影響する可能性はあります。特に信販系の保証会社を利用する場合、過去のクレジットやローンの延滞情報(いわゆる信用情報)が照会され、家賃滞納に直結しなくてもマイナス評価になることがあります。一方、独立系の保証会社は信用情報を参照しないケースもあるため、過去に滞納経験がある方はそうした保証会社を採用する物件を選ぶと通りやすくなります。心当たりがある場合は、不動産会社に正直に相談してみるとよいでしょう。

Q. 連帯保証人と保証会社の両方が必要ですか?

物件によって異なります。近年は保証会社の利用を必須とし、連帯保証人は不要とするケースが主流になりつつあります。ただし、保証会社に加えて緊急連絡先を求められることはほとんどです。一部の物件では、入居者の属性によって保証会社と連帯保証人の両方を求める場合もあります。契約条件は申込前に必ず確認しておきましょう。

まとめ

入居審査は、単に入居者をふるいにかける作業ではなく、家賃滞納やトラブルを未然に防ぎ、貸主・借主双方が安心して契約を結ぶための大切なプロセスです。審査では主に「支払い能力」「人柄・信頼性」「契約条件との適合性」が見られており、収入や勤務状況、保証会社の審査結果などが総合的に判断されます。

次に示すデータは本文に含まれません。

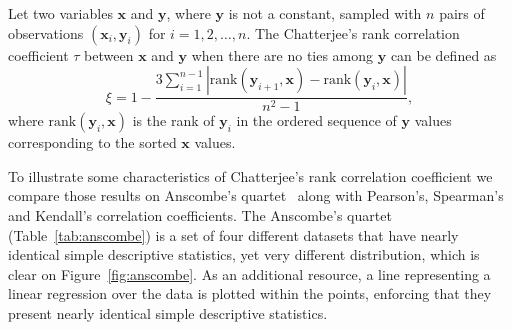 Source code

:\begin{definition}\label{def:chatterjee}
Let two variables $\mathbf{x}$ and $\mathbf{y}$, where $\mathbf{y}$ is not a constant, sampled with $n$ pairs of observations $(\mathbf{x}_i, \mathbf{y}_i)$ for $i = 1, 2, \ldots, n$. The Chatterjee's rank correlation coefficient $\tau$ between $\mathbf{x}$ and $\mathbf{y}$ when there are no ties among $\mathbf{y}$ can be defined as 
\begin{equation}\label{eq:chatterjee}
\xi = 1 - \frac{3 \sum\limits_{i=1}^{n-1} | \mathrm{rank}(\mathbf{y}_{i+1},\mathbf{x}) - \mathrm{rank}(\mathbf{y}_i,\mathbf{x})|}{n^2 - 1},
\end{equation}
where $\mathrm{rank}(\mathbf{y}_i,\mathbf{x})$ is the rank of $\mathbf{y}_i$ in the ordered sequence of $\mathbf{y}$ values corresponding to the sorted $\mathbf{x}$ values. 
\end{definition}

To illustrate some characteristics of Chatterjee's rank correlation coefficient we compare those results on Anscombe's quartet~\citep{anscombe1973} along with Pearson's, Spearman's and Kendall's correlation coefficients. The Anscombe's quartet (Table~\ref{tab:anscombe}) is a set of four different datasets that have nearly identical simple descriptive statistics, yet very different distribution, which is clear on Figure~\ref{fig:anscombe}. As an additional resource, a line representing a linear regression over the data is plotted within the points, enforcing that they present nearly identical simple descriptive statistics.


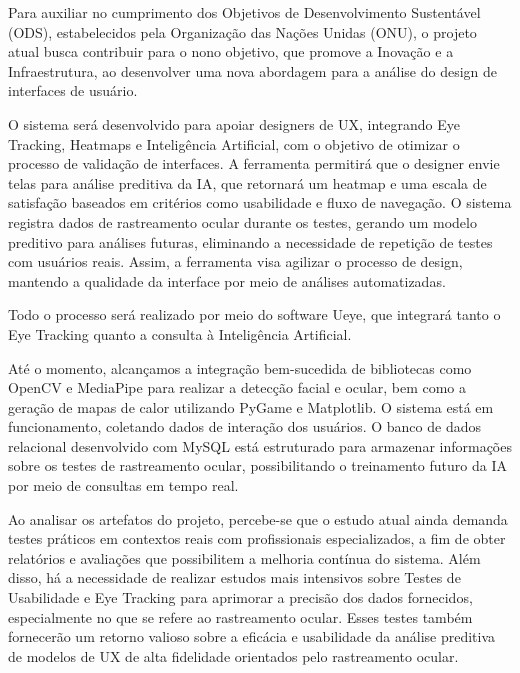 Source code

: Para auxiliar no cumprimento dos Objetivos de Desenvolvimento Sustentável (ODS), estabelecidos pela Organização das Nações Unidas (ONU), o projeto atual busca contribuir para o nono objetivo, que promove a Inovação e a Infraestrutura, ao desenvolver uma nova abordagem para a análise do design de interfaces de usuário. \textcite{ODS2024}

O sistema será desenvolvido para apoiar designers de UX, integrando Eye Tracking, Heatmaps e Inteligência Artificial, com o objetivo de otimizar o processo de validação de interfaces. A ferramenta permitirá que o designer envie telas para análise preditiva da IA, que retornará um heatmap e uma escala de satisfação baseados em critérios como usabilidade e fluxo de navegação. O sistema registra dados de rastreamento ocular durante os testes, gerando um modelo preditivo para análises futuras, eliminando a necessidade de repetição de testes com usuários reais. Assim, a ferramenta visa agilizar o processo de design, mantendo a qualidade da interface por meio de análises automatizadas.

Todo o processo será realizado por meio do software Ueye, que integrará tanto o Eye Tracking quanto a consulta à Inteligência Artificial.

Até o momento, alcançamos a integração bem-sucedida de bibliotecas como OpenCV e MediaPipe para realizar a detecção facial e ocular, bem como a geração de mapas de calor utilizando PyGame e Matplotlib. O sistema está em funcionamento, coletando dados de interação dos usuários. O banco de dados relacional desenvolvido com MySQL está estruturado para armazenar informações sobre os testes de rastreamento ocular, possibilitando o treinamento futuro da IA por meio de consultas em tempo real.

Ao analisar os artefatos do projeto, percebe-se que o estudo atual ainda demanda testes práticos em contextos reais com profissionais especializados, a fim de obter relatórios e avaliações que possibilitem a melhoria contínua do sistema. Além disso, há a necessidade de realizar estudos mais intensivos sobre Testes de Usabilidade e Eye Tracking para aprimorar a precisão dos dados fornecidos, especialmente no que se refere ao rastreamento ocular. Esses testes também fornecerão um retorno valioso sobre a eficácia e usabilidade da análise preditiva de modelos de UX de alta fidelidade orientados pelo rastreamento ocular.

オーナーや管理者の立場では、主観ではなく客観的な基準で判断すること、断る際は理由を伝えすぎないこと、そして差別や不当拒否にならないよう配慮することが重要です。さらに、家賃保証会社の適切な選定や契約書類の整備、入居後のモニタリングといった「仕組み化」によって、属人的な判断に頼らない安定したリスク管理が実現できます。

一方、入居を希望する側にとっても、審査の仕組みを理解しておくことは大きな武器になります。必要書類を整え、収入に見合った物件を選び、不安な点は事前に相談する——こうした準備が、スムーズな入居への近道です。審査の基本を押さえ、トラブルのない快適な賃貸契約を実現しましょう。